Nine schools, three of which are brand new facilities built from the ground up, are scheduled to open for the beginning of school in 2011. They include:
- Martin Luther King, Jr. Senior High School
The new $46.4 million building will replace the existing Martin Luther King Jr. Senior High School with a LEED Gold Certified state-of-the-art facility emphasizing a Science, Technology, Engineering and Mathematics (STEM) Curriculum. The new building will have a cyber café and media center and will connect to the current auditorium and performing arts building, which will be remodeled. The opposite end of the school will feature a new varsity gymnasium and a multi-lane natatorium. MLK students will attend classes in the existing facility throughout construction; once students are relocated, the old building will be demolished. The design build team is Jenkins-Granger LLC, a 49 percent Detroit-headquartered joint venture. The architect is TMP Architecture.

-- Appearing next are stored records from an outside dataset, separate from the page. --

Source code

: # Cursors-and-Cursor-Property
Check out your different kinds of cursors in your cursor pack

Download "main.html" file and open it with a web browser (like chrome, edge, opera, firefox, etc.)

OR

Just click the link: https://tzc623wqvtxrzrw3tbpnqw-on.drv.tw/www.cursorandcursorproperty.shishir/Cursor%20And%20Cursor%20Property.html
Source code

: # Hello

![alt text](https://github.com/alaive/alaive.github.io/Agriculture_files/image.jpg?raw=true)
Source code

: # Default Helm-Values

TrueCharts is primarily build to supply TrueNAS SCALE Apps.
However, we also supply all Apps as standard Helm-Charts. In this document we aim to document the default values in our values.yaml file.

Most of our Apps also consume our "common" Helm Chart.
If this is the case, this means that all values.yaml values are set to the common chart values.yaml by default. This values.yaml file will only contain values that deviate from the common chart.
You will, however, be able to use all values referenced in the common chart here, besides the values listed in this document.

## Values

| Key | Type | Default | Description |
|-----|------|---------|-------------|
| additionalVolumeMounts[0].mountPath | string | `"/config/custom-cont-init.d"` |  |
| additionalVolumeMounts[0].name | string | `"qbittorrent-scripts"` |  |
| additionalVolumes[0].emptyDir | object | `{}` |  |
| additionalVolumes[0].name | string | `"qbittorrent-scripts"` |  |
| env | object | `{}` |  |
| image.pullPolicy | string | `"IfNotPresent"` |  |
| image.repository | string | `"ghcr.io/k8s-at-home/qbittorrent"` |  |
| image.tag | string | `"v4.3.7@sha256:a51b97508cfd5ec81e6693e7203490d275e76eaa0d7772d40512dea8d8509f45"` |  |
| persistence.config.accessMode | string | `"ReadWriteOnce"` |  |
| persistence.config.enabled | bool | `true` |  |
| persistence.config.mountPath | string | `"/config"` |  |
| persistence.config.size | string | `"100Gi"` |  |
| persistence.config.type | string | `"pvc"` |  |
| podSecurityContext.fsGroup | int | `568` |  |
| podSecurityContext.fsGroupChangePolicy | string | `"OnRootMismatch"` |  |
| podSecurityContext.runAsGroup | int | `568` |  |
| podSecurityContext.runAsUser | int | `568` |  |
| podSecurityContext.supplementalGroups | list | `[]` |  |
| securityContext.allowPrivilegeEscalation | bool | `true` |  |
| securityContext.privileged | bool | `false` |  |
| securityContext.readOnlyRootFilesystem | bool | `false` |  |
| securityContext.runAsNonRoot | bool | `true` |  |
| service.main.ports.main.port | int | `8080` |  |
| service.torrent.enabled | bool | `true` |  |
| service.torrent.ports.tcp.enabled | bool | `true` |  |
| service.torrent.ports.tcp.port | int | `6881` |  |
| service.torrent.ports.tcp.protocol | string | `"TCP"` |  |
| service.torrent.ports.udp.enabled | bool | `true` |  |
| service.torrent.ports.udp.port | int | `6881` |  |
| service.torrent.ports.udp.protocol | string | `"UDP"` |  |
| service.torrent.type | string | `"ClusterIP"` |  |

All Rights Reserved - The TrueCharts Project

- PreK to 8 School at Clark Park
The 45-year-old Earhart Middle School and outdoor portable classrooms have been torn down to make way for a new $20.5 million LEED Silver Certified PreK to 8 school to be located on Scotten Avenue overlooking Clark Park in Southwest Detroit. The school will have separate elementary and middle school wings with shared common space for the cafeteria, administration office and multi-purpose rooms. Classrooms designed for art and science programs will be located on the first floor of the middle school wing. The upstairs classrooms will also feature large windows to bring in natural light. Students in preschool through second grade will be located on the first floor of the elementary wing with grades 3-5 on the second floor. The design build team is Brinker / Christman, a 50 percent Detroit-headquartered joint venture. The architect is URS Corporation.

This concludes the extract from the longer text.